Start of PROVIDED MATERIAL
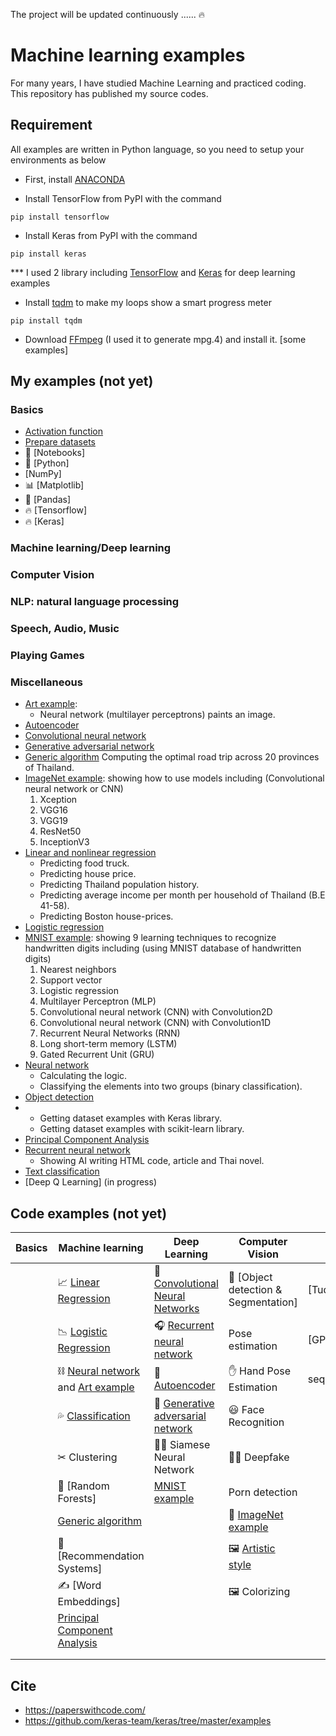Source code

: The project will be updated continuously ......  :fire:

# Machine learning examples

For many years, I have studied Machine Learning and practiced coding. This repository has published my source codes.

## Requirement

All examples are written in Python language, so you need to setup your environments as below 

* First, install [ANACONDA](https://www.continuum.io/downloads)

* Install TensorFlow from PyPI with the command

`pip install tensorflow`

* Install Keras from PyPI with the command

`pip install keras`

*** I used 2 library including [TensorFlow](https://www.tensorflow.org/) and [Keras](https://keras.io/) for deep learning examples

* Install [tqdm](https://pypi.python.org/pypi/tqdm) to make my loops show a smart progress meter 

`pip install tqdm`

* Download [FFmpeg](https://www.ffmpeg.org/download.html) (I used it to generate mpg.4) and install it. [some examples]

## My examples (not yet) 
### Basics
* [Activation function](Activation_function)  
* [Prepare datasets](Prepare_datasets)
* 📕 [Notebooks] 
* 🐍 [Python]
* [NumPy]
* 📊 [Matplotlib]
* 🐼 [Pandas] 
* 🔥 [Tensorflow]
* 🔥 [Keras]  


### Machine learning/Deep learning

### Computer Vision

### NLP: natural language processing

### Speech, Audio, Music

### Playing Games

### Miscellaneous

* [Art example](Art_example): 
  * Neural network (multilayer perceptrons) paints an image.
* [Autoencoder](Autoencoder)
* [Convolutional neural network](Convolutional_neural_network)
* [Generative adversarial network](Generative_adversarial_network)
* [Generic algorithm](Generic_algorithm)
  Computing the optimal road trip across 20 provinces of Thailand.
* [ImageNet example](ImageNet_example): showing how to use models including (Convolutional neural network or CNN) 
  1. Xception
  2. VGG16
  3. VGG19
  4. ResNet50
  5. InceptionV3
* [Linear and nonlinear regression](Linear_regression)
  * Predicting food truck.
  * Predicting house price.
  * Predicting Thailand population history.
  * Predicting average income per month per household  of Thailand (B.E 41-58).
  * Predicting Boston house-prices.  
* [Logistic regression](Logistic_regression)
* [MNIST example](MNIST_example): showing 9 learning techniques to recognize handwritten digits including (using MNIST database of handwritten digits)  
  1. Nearest neighbors
  2. Support vector
  3. Logistic regression 
  4. Multilayer Perceptron (MLP)
  5. Convolutional neural network (CNN) with Convolution2D
  6. Convolutional neural network (CNN) with Convolution1D
  7. Recurrent Neural Networks (RNN)
  8. Long short-term memory (LSTM)
  9. Gated Recurrent Unit (GRU)
* [Neural network](Neural_network)
  * Calculating the logic.
  * Classifying the elements into two groups (binary classification).
* [Object detection](Object_detection)
* 
  * Getting dataset examples with Keras library.
  * Getting dataset examples with scikit-learn library.
* [Principal Component Analysis](Principal_Component_Analysis)
* [Recurrent neural network](Recurrent_neural_network)
  * Showing AI writing HTML code, article and Thai novel.
* [Text classification](Text_classification)
* [Deep Q Learning] (in progress)


## Code examples (not yet) 
|Basics|Machine learning|Deep Learning|Computer Vision|NLP|Miscellaneous|
| -    |         -      |  -          |  -            | - |           - |
| |📈 [Linear Regression](Linear_regression)   |👀 [Convolutional Neural Networks](Convolutional_neural_network)|📸 [Object detection & Segmentation]|[Tudkumthai] |💪 Deep Q Learning|
|    |📉 [Logistic Regression](Logistic_regression) |🎧 [Recurrent neural network](Recurrent_neural_network)|Pose estimation|[GPT-2]|🐝 Transformer Networks|
|      |⛓ [Neural network](Neural_network) and [Art example](Art_example) |🔮 [Autoencoder](Autoencoder)|✋ Hand Pose Estimation|seq2seq|Speech Recognition|
| |💦 [Classification](Text_classification) |👥 [Generative adversarial network](Generative_adversarial_network)|😃 Face Recognition||🎯 One-shot Learning|
|    |✂ Clustering|👯‍♀ Siamese Neural Network |👳‍♂ Deepfake|||
| |🌳 [Random Forests]| [MNIST example](MNIST_example)| Porn detection|||
|    |[Generic algorithm](Generic_algorithm) ||📸 [ImageNet example](ImageNet_example)|||
| | 🛒 [Recommendation Systems]||🖼 [Artistic style](Artistic_style)|||
| | ✍ [Word Embeddings] ||🖼 Colorizing|||
|                | [Principal Component Analysis](Principal_Component_Analysis) | ||||
|                |  |||||
|                |  |||||


## Cite
* https://paperswithcode.com/
* https://github.com/keras-team/keras/tree/master/examples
End of PROVIDED MATERIAL
All lines in the preceding records that hold the word "Autoencoder" need to be copied.

**OUTPUT OF THE TASK:**
* [Autoencoder](Autoencoder)
|      |⛓ [Neural network](Neural_network) and [Art example](Art_example) |🔮 [Autoencoder](Autoencoder)|✋ Hand Pose Estimation|seq2seq|Speech Recognition|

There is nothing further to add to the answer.